Now that the SEC is recognizing the legitimacy of social media sites as an official communications channel, companies will be able to use blogging and posts on Facebook and Twitter to communicate more freely with the public.
However, will this become a burden for investors and traders? On an video interview with Tom Keene of Bloomberg Surveillance, Michelle Leder of Footnoted.com, an information service that probes SEC filings, points out that companies often look to dump information on the market after 4:00 pm on a Friday, while the SEC is only open to 5:30 pm. Twitter is open all the time, she notes.
“I can understand how CEOs want to get out there, but it also raises concerns about how many of their investors are out on Twitter,” said Leder.

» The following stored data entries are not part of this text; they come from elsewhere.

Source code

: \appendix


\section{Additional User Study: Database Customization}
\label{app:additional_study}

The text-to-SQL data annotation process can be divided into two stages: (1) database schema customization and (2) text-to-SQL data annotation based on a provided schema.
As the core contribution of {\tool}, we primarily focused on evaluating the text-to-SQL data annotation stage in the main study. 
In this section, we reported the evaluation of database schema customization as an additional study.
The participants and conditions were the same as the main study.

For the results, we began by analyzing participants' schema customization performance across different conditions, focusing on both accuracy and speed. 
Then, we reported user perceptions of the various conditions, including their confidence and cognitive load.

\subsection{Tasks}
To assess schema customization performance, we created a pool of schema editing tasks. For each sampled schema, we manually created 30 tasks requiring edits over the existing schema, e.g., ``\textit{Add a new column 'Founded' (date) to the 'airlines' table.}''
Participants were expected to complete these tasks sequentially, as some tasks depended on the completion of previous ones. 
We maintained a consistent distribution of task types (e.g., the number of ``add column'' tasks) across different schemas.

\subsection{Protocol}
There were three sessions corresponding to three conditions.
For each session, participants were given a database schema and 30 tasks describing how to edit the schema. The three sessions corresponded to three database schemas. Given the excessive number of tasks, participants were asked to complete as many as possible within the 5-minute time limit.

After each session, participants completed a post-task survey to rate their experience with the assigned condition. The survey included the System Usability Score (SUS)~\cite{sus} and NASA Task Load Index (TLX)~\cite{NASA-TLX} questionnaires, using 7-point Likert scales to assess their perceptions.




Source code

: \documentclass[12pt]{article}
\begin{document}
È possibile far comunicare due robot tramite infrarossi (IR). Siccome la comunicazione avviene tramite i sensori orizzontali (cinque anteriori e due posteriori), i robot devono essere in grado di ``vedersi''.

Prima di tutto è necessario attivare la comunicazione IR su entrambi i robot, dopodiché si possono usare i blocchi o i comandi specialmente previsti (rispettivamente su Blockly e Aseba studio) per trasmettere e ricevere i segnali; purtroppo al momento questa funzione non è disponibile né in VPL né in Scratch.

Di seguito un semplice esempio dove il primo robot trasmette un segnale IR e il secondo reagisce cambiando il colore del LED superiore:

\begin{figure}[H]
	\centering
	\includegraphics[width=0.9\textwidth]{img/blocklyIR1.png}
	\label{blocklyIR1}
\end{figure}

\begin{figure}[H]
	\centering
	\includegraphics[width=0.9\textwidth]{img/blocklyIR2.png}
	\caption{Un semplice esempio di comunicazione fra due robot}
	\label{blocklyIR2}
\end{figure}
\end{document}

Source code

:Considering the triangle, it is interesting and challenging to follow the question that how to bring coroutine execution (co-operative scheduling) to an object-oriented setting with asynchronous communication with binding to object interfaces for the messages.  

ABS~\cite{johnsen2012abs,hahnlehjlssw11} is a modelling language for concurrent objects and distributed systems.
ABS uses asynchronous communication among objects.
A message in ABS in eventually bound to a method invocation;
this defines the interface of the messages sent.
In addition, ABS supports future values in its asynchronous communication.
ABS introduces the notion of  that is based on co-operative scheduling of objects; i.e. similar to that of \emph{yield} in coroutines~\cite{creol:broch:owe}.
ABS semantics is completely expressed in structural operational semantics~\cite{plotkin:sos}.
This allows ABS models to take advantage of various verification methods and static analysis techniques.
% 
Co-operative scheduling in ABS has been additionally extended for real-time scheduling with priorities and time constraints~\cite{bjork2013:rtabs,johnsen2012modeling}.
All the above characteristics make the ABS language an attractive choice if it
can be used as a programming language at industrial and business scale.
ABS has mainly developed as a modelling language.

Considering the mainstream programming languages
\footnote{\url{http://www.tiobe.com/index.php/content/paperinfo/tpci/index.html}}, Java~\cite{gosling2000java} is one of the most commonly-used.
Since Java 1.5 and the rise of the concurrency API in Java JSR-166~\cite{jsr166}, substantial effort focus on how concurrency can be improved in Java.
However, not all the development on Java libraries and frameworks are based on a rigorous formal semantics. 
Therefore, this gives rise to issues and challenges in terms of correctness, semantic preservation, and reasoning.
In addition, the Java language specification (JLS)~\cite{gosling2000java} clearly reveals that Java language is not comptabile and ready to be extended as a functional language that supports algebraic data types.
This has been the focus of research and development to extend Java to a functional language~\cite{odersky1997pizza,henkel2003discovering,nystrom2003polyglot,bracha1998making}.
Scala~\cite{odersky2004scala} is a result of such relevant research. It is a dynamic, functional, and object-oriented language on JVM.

However, it’s very possible that companies are going to use their corporate accounts to disseminate official press releases that have been vetted by their compliance departments. Instead of being spontaneous on Twitter, they may limit their posts to official corporate accounts that file information with the SEC at the same time, wrote the New York Times on Wednesday.
“The whole notion of using Twitter as a disclosure mechanism is crazy,” Daniel Alpert of Westwood Capital told Bloomberg Surveillance. “What would you do if you didn’t want someone to read news? You would put it up at 2am New York time,” he said. “The US is not up yet, Japan is not up yet and no one is watching,” he said.
The reason the SEC clarified its policy on social media had to do with Netflix’s CEO Reed Hastings posting a 43-word message on his personal Facebook feed. Hastings congratulated his team for surpassing one billion hours of video watched in a single month. That snippet of information triggered an investigation by the SEC into whether the company violated Regulations Fair Disclosure, known as Reg FD, which requires a company to distribute material information to everyone at the same time. But the information was not disclosed in an SEC filing or press release. Even so, Netflix maintained that the message was immaterial and noted that it was picked up media outlets. What does this say about Reg Financial Disclosure – known as Reg FD— landmark legislation to makes sure that that corporations cannot release selective information?” asked Keene. “If every CEO is doing selective tweets, then everybody is not getting it at the same time,” added Keene This puts the onus on the investor, institutional or individual to make sure they are keeping up with the CEO’s tweet feed,” says Leder of Footnotes, who admits, “That’s a difficult thing to do.”
Leder, whose company searches for “ugly” information in SEC filings said Footnoted uses social media sites to look for information that companies bury.
To a certain extent, the onus will be on the public to make sure they are monitoring various social media channels to find out what companies are announcing. “It puts the onus on the investor – individual or institutional – to make sure they are keeping up with the CEO’s tweet feed,” said Leder.
The tricky thing is that corporations will have to make clear which Facebook pages or Twitter feeds they use for information dissemination. In its own blog, Footnoted.com wrote that within hours of the SEC’s decision, Delta Air Lines included information about its twitter feed and Facebook pages at the bottom of a press release on its March traffic, which it didn’t do before. On Wednesday, Mike Jackson, CEO of AutoNation sent five tweets with details about sales figures that were announced in a press release on that day. According to Footnoted’s blog, Jackson used to tweet about basketball, but the subject matter rapidly changed to sales figures.